*THE TASK*:
I would like the listing below retyped exactly, line by line.

*SUPPLIED DATA*:
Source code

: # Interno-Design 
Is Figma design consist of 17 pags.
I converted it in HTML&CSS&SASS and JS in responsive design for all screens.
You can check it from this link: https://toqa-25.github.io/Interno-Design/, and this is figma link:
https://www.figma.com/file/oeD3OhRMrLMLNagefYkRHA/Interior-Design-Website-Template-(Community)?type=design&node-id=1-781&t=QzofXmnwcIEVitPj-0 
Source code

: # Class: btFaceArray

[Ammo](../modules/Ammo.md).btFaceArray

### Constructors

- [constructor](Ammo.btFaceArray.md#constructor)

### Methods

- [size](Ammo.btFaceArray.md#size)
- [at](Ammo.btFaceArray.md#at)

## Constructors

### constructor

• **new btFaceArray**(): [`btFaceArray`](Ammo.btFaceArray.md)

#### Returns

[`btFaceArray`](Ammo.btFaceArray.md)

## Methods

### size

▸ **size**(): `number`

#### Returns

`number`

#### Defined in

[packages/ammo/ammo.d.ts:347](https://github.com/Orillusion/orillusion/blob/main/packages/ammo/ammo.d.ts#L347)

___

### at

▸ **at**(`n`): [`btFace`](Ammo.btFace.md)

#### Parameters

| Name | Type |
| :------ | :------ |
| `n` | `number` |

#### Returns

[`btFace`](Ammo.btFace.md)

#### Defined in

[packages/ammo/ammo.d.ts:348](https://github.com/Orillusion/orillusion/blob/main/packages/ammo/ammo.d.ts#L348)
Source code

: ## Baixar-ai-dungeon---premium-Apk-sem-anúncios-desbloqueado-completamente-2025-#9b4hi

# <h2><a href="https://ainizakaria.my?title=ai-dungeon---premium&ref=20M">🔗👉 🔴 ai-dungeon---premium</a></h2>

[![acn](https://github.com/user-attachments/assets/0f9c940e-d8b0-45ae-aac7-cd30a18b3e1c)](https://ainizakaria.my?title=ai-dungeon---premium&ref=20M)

*SOLVED EXERCISE*:
Source code

: # Interno-Design 
Is Figma design consist of 17 pags.
I converted it in HTML&CSS&SASS and JS in responsive design for all screens.
You can check it from this link: https://toqa-25.github.io/Interno-Design/, and this is figma link:
https://www.figma.com/file/oeD3OhRMrLMLNagefYkRHA/Interior-Design-Website-Template-(Community)?type=design&node-id=1-781&t=QzofXmnwcIEVitPj-0 
Source code

: # Class: btFaceArray

[Ammo](../modules/Ammo.md).btFaceArray

### Constructors

- [constructor](Ammo.btFaceArray.md#constructor)

### Methods

- [size](Ammo.btFaceArray.md#size)
- [at](Ammo.btFaceArray.md#at)

## Constructors

### constructor

• **new btFaceArray**(): [`btFaceArray`](Ammo.btFaceArray.md)

#### Returns

[`btFaceArray`](Ammo.btFaceArray.md)

## Methods

### size

▸ **size**(): `number`

#### Returns

`number`

#### Defined in

[packages/ammo/ammo.d.ts:347](https://github.com/Orillusion/orillusion/blob/main/packages/ammo/ammo.d.ts#L347)

___

### at

▸ **at**(`n`): [`btFace`](Ammo.btFace.md)

#### Parameters

| Name | Type |
| :------ | :------ |
| `n` | `number` |

#### Returns

[`btFace`](Ammo.btFace.md)

#### Defined in

[packages/ammo/ammo.d.ts:348](https://github.com/Orillusion/orillusion/blob/main/packages/ammo/ammo.d.ts#L348)
Source code

: ## Baixar-ai-dungeon---premium-Apk-sem-anúncios-desbloqueado-completamente-2025-#9b4hi

# <h2><a href="https://ainizakaria.my?title=ai-dungeon---premium&ref=20M">🔗👉 🔴 ai-dungeon---premium</a></h2>

[![acn](https://github.com/user-attachments/assets/0f9c940e-d8b0-45ae-aac7-cd30a18b3e1c)](https://ainizakaria.my?title=ai-dungeon---premium&ref=20M)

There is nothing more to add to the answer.